[Doc-SIG] looking for prior art

Doug Hellmann doug@hellfly.net
Sat, 7 Dec 2002 08:46:28 -0500


On Friday 06 December 2002 9:47 pm, David Goodger wrote:
> Doug Hellmann wrote:
> >
> > Why perform all of those transformations?  Why not go from the AST
> > to a generic doctree?  Or, even from the AST to the final output?
>
> I want the docutils.readers.python.moduleparser.parse_module()
> function to produce a standard documentation-oriented AST that can be
> used by any tool.  We can develop it together without having to
> compromise on the rest of our design (i.e., HappyDoc doesn't have to
> be made to work like Docutils, and vice-versa).  It would be a
> higher-level version of what compiler.py provides.

That part makes sense.

> The Python reader component transforms this generic AST into a
> Python-specific doctree (it knows about modules, classes, functions,
> etc.), but this is specific to Docutils and cannot be used by HappyDoc
> or others.  The stylist transform does the final layout, converting
> Python-specific structures ("class" sections, etc.) into a generic
> doctree using primitives (tables, sections, lists, etc.).  This
> generic doctree does *not* know about Python structures any more.  The
> advantage is that this doctree can be handed off to any of the output
> writers to create any output format we like.

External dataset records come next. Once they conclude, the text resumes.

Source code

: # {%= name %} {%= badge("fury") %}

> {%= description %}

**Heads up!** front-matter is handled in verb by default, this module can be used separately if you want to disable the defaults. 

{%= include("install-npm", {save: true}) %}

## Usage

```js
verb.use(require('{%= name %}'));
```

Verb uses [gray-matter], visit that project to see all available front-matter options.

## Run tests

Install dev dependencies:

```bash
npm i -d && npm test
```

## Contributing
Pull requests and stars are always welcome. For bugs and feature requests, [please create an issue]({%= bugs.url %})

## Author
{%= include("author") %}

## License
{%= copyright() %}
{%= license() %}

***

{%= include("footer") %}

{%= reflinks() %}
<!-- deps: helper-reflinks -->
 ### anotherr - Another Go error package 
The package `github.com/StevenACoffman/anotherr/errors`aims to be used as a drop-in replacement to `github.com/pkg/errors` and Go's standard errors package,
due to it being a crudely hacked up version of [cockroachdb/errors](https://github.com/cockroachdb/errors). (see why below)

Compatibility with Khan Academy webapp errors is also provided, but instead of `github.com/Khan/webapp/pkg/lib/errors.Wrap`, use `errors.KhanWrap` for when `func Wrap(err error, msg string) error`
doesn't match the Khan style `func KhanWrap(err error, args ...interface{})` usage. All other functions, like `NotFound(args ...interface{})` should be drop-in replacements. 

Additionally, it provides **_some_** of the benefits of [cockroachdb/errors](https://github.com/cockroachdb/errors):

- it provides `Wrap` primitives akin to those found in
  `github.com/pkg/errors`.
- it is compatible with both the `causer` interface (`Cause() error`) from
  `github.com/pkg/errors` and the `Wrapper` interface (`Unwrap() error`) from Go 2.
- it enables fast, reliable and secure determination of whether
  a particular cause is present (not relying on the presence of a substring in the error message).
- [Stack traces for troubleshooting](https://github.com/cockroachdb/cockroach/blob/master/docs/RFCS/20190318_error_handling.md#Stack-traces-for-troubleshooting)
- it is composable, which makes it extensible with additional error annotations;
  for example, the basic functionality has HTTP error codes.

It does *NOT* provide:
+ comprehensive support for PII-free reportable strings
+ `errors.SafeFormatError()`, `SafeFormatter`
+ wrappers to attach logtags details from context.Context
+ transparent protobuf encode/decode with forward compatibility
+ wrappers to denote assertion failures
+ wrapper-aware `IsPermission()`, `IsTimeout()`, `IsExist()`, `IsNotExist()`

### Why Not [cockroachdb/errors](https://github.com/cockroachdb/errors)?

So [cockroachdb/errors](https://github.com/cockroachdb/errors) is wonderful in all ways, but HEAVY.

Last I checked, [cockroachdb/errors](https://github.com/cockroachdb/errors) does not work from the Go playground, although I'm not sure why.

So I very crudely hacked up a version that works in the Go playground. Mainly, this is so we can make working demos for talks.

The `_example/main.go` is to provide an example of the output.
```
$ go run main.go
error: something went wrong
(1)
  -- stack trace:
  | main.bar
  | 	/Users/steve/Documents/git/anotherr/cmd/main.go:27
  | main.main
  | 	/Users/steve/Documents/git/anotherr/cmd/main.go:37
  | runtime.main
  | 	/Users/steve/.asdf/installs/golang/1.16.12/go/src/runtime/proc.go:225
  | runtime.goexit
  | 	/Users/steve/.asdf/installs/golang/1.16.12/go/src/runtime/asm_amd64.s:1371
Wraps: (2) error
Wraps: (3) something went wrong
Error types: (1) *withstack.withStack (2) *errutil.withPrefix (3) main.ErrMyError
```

Ah.  I handled that differently in HappyDoc.  Instead of building another 
data structure, I set up the API for the formatters to have methods that do 
things like start/end a (sub)section, start/end a list, etc.  The primary 
implementation is an HTML formatter that produces tables, but there are other 
formatters.  The docset is then responsible for calling the right formatter 
method when it wants it.  Having the docset and formatter separate makes 
things more complicated than I expected, so in HappyDoc 3.0 there will just 
be one plugin system.  

There is a new scanner which walks the input directory building a tree of 
scanned files, doing optional special processing for each based on mimetype.  
For text/x-python files, the file is parsed and information about classes, 
etc. are extracted.  The output formatter walks the resulting tree, also 
doing mimetype-based processing for each file.  HTML and image files will be 
copied from input to output.  Text files are converted using the docstring 
converter, and the parse results from Python modules are used to generate new 
HTML output files.

I've got the scanner done, and am working on the output formatter code now.